▶ DESCRIPTION OF THE TASK: If a line below contains the string "have", copy it out.

▶ SOURCE MATERIAL:
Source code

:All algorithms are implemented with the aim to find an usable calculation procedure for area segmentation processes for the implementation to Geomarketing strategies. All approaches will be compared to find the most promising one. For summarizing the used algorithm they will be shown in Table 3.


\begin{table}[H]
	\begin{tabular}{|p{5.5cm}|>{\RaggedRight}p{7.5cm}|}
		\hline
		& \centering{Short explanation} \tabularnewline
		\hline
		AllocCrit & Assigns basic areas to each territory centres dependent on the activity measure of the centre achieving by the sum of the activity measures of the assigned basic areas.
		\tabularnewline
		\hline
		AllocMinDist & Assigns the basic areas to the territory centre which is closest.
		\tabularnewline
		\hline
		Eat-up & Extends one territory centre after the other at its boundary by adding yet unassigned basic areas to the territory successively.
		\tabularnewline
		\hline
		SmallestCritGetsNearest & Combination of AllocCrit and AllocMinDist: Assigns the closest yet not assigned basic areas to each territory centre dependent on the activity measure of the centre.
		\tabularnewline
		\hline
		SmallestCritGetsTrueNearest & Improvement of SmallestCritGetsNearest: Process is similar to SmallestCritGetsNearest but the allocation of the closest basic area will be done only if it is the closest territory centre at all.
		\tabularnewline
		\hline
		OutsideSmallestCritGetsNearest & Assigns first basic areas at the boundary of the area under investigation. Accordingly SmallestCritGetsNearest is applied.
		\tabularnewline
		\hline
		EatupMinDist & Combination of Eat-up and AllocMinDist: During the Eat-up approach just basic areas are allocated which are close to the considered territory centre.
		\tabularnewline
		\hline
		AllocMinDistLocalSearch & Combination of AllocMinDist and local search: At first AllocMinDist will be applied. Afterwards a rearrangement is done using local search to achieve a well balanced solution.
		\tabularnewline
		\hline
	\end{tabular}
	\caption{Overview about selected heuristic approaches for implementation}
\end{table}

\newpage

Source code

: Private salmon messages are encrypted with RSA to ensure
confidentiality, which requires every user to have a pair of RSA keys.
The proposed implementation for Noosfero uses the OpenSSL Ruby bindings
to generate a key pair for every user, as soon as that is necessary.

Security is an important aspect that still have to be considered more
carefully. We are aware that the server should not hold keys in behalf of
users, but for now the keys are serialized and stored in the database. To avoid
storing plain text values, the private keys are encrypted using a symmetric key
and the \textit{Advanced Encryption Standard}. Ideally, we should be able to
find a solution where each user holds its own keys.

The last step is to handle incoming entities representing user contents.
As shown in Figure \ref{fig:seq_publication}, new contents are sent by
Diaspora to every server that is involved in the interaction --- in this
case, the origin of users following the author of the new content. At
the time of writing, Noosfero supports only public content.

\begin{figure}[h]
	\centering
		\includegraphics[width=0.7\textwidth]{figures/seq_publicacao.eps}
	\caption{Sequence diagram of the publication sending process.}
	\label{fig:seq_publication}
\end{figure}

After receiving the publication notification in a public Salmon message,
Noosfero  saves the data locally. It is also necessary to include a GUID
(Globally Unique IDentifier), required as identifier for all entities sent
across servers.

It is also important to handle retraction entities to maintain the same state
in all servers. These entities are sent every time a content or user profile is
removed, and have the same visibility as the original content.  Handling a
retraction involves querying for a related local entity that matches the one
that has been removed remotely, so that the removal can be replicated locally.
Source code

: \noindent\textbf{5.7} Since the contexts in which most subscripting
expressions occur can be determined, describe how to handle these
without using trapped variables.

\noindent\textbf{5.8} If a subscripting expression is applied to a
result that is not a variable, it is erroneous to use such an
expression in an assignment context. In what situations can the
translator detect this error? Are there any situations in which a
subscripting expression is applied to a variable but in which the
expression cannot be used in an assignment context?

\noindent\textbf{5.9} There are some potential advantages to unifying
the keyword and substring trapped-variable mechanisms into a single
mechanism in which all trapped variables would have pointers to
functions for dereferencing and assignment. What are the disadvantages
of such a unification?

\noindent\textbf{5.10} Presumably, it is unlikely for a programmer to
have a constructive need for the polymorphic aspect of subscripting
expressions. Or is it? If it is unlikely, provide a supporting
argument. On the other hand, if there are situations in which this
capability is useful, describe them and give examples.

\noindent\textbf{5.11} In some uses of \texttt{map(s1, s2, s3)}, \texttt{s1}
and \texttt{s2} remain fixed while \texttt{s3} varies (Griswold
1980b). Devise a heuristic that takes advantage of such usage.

...

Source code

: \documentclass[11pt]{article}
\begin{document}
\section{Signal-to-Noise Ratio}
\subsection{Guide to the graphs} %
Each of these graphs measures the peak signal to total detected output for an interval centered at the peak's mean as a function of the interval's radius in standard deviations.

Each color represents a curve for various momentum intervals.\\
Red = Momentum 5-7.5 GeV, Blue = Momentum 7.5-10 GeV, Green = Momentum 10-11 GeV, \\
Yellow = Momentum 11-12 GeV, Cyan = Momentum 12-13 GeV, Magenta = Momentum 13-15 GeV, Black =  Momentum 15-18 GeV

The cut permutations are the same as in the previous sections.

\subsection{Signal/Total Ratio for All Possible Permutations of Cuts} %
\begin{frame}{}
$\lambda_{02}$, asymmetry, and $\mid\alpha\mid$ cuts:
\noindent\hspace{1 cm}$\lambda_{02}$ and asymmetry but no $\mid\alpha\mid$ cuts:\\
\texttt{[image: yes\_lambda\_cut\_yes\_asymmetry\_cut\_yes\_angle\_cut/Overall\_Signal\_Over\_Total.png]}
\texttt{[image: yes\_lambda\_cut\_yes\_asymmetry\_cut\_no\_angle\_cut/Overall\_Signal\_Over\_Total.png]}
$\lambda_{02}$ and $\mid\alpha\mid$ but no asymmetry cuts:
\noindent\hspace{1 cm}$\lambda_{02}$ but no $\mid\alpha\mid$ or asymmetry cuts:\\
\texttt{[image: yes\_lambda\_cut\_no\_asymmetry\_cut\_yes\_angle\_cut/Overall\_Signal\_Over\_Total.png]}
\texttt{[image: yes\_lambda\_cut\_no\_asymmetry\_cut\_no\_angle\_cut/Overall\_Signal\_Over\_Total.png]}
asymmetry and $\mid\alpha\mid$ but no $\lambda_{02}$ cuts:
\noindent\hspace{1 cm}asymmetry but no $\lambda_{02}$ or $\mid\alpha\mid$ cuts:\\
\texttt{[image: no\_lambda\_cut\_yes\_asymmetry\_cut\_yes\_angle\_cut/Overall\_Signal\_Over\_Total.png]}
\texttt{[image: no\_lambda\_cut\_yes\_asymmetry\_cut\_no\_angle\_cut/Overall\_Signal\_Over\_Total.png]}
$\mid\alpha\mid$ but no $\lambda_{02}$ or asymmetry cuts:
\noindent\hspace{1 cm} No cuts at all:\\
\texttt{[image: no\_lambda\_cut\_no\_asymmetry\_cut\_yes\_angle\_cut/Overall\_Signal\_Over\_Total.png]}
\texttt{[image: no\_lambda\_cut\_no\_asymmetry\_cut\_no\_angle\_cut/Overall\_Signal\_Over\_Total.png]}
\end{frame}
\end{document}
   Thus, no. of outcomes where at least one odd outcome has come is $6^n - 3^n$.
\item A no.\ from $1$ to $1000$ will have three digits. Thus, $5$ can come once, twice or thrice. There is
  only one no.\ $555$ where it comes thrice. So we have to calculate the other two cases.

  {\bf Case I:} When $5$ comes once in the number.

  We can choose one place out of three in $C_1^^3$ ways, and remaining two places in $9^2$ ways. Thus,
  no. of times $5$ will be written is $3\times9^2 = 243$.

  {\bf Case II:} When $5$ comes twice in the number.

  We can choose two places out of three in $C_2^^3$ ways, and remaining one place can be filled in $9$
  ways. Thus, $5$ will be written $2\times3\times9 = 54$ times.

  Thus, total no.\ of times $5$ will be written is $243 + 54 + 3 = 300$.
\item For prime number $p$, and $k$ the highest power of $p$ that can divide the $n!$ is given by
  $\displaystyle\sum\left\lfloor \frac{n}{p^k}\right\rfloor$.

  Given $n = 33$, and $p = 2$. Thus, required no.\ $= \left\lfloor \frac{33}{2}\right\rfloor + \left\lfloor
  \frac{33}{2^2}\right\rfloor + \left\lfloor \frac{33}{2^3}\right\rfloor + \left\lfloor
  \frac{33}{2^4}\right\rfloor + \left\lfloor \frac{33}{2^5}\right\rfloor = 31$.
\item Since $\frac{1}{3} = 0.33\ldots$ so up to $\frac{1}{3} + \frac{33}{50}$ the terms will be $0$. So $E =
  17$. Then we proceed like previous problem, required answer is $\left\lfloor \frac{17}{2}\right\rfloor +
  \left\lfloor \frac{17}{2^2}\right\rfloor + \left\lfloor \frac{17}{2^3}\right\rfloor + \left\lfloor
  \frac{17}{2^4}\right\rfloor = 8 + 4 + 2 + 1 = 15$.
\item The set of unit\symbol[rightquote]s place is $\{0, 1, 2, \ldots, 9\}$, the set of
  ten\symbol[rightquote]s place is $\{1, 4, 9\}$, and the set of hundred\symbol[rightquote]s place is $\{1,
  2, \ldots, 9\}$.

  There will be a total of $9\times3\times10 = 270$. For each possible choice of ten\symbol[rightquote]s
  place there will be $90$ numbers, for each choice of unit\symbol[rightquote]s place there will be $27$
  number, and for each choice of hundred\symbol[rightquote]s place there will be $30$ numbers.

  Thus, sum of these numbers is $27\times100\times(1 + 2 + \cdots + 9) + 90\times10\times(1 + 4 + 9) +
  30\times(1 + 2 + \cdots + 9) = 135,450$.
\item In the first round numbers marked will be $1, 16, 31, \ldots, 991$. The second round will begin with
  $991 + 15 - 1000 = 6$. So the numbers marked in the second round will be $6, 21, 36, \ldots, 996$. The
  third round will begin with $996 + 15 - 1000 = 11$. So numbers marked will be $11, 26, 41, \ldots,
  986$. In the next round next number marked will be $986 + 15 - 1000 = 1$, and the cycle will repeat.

▶ TASK RESULT:
confidentiality, which requires every user to have a pair of RSA keys.
Security is an important aspect that still have to be considered more
removed, and have the same visibility as the original content.  Handling a
mechanism in which all trapped variables would have pointers to
have a constructive need for the polymorphic aspect of subscripting
\item A no.\ from $1$ to $1000$ will have three digits. Thus, $5$ can come once, twice or thrice. There is
  only one no.\ $555$ where it comes thrice. So we have to calculate the other two cases.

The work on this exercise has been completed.